The Annotated[] constraints are validated on every write. The explicit @node_type("Name", fields={...}) form still works and is documented in the ORM guide.

Article(...) validates field types at construction time. Unknown kwargs raise an error. Missing scalar fields raise an error. List fields default to []. The id attribute is a UUIDv7 IRI, available immediately after construction.

ctx.kg.add(article) persists the instance. The write goes through the kernel store, which emits provenance and applies any SHACL constraints.

Querying nodes

Fetch all instances:

@capability
def list_articles(ctx) -> list:
    articles = Article.where().fetch(ctx)
    return [{"id": a.id, "title": a.title} for a in articles]

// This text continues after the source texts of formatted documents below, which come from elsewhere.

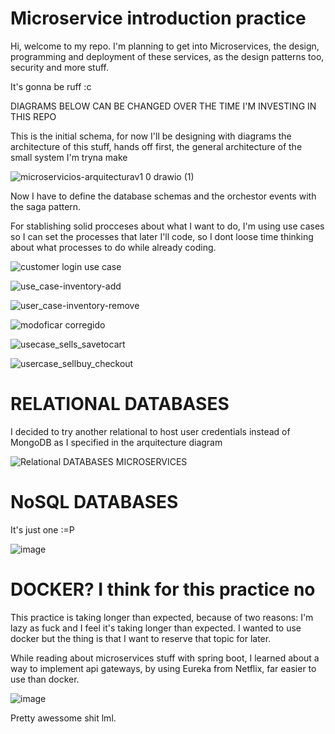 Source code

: # Microservice introduction practice

Hi, welcome to my repo. I'm planning to get into Microservices, the design, programming
and deployment of these services, as the design patterns too, security and more stuff.

It's gonna be ruff :c

DIAGRAMS BELOW CAN BE CHANGED OVER THE TIME I'M INVESTING IN THIS REPO

This is the initial schema, for now I'll be designing with diagrams the architecture of this stuff,
hands off first, the general architecture of the small system I'm tryna make

![microservicios-arquitecturav1 0 drawio (1)](https://user-images.githubusercontent.com/78714792/197021480-b172184b-ebb9-43da-804f-687b4e1c344d.png)


Now I have to define the database schemas and the orchestor events with the saga pattern.

For stablishing solid procceses about what I want to do, I'm using use cases so I can set the 
processes that later I'll code, so I dont loose time thinking about what processes to do while
already coding.


![customer login use case](https://user-images.githubusercontent.com/78714792/197019044-89c58244-be59-4e96-a17f-cb270f9246d6.png)

![use_case-inventory-add](https://user-images.githubusercontent.com/78714792/197045239-c03956d2-edb1-4fef-8ec0-f7d6c504e6fd.png)

![user_case-inventory-remove](https://user-images.githubusercontent.com/78714792/197045252-dcde84de-5440-4b6f-9676-2962e2bf67d7.png)

![modoficar corregido](https://user-images.githubusercontent.com/78714792/197047771-19ebeffa-39d6-47da-b0a8-9ff760b200e2.png)

![usecase_sells_savetocart](https://user-images.githubusercontent.com/78714792/197240155-7a8fab54-5bd7-4362-b537-3d08e73d2719.png)

![usercase_sellbuy_checkout](https://user-images.githubusercontent.com/78714792/197240174-c30edc5b-2338-4f41-963d-29492bd92a7a.png)



# RELATIONAL DATABASES
I decided to try another relational to host user credentials instead of MongoDB as I specified in the arquitecture diagram

![Relational DATABASES MICROSERVICES](https://user-images.githubusercontent.com/78714792/197045336-151d4e94-3fa4-43b4-ade0-1d9ff0f24ebe.png)

# NoSQL DATABASES
It's just one :=P

![image](https://user-images.githubusercontent.com/78714792/197046922-1cee2872-fef7-4d7b-9f5a-b8fd18c93ff3.png)

# DOCKER? I think for this practice no

This practice is taking longer than expected, because of two reasons: I'm lazy as fuck and I feel it's taking
longer than expected. I wanted to use docker but the thing is that I want to reserve that topic for later.

While reading about microservices stuff with spring boot, I learned about a way to implement api gateways, by using 
Eureka from Netflix, far easier to use than docker.

![image](https://user-images.githubusercontent.com/78714792/200620109-5ab2b43a-a6cc-4fa3-8704-cd9c94847896.png)

Pretty awessome shit lml.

Fetch a single instance by IRI:

@capability
def get_article(ctx, iri: str) -> dict:
    article = Article.find(ctx, iri)
    return {"id": article.id, "title": article.title, "body": article.body}

Updating nodes

Modify an instance and save:

@capability
def update_title(ctx, iri: str, new_title: str) -> dict:
    article = Article.find(ctx, iri)
    article.title = new_title
    article.save(ctx)
    return {"id": article.id, "title": article.title}

save(ctx) is an upsert with dirty tracking -- only changed fields are written. If the node does not exist, it is created.

Deleting nodes

@capability
def delete_article(ctx, iri: str) -> dict:
    Article.delete(ctx, iri)
    return {"deleted": iri}

Bulk operations

Create many nodes at once (much faster than individual ctx.kg.add calls):

@capability
def import_articles(ctx, items: list) -> dict:
    articles = [Article(title=i["title"], body=i["body"], priority=0) for i in items]
    Article.bulk_create(ctx, articles)
    return {"imported": len(articles)}

Count without fetching:

@capability
def count_articles(ctx) -> dict:
    return {"count": Article.count(ctx)}

Delete all instances:

Article.delete_all(ctx)

The Query Builder

Model.where(...) returns a QueryBuilder that compiles to SPARQL. Chain methods to build up your query before calling .fetch(ctx) to execute it.

Basic filters

# Exact match
Article.where(title="Hello World").fetch(ctx)

# Numeric comparisons
Article.where(priority__gte=3).fetch(ctx)       # priority >= 3
Article.where(priority__lt=10).fetch(ctx)        # priority < 10

# String matching
Article.where(title__contains="blog").fetch(ctx)         # case-sensitive
Article.where(title__icontains="blog").fetch(ctx)        # case-insensitive
Article.where(title__startswith="How to").fetch(ctx)

# Set membership
Article.where(priority__in=[1, 2, 3]).fetch(ctx)

Filter reference

Suffix Operator Example
(none) = title="Hello"
__gte >= priority__gte=3
__gt > priority__gt=3
__lte <= priority__lte=10
__lt < priority__lt=10
__in IN (...) status__in=["draft", "published"]
__contains CONTAINS title__contains="blog"
__icontains case-insensitive CONTAINS title__icontains="blog"
__startswith STRSTARTS title__startswith="How"

Property Paths

Double-underscore chains traverse reference fields in one SPARQL query. No N+1 problem, no manual joins.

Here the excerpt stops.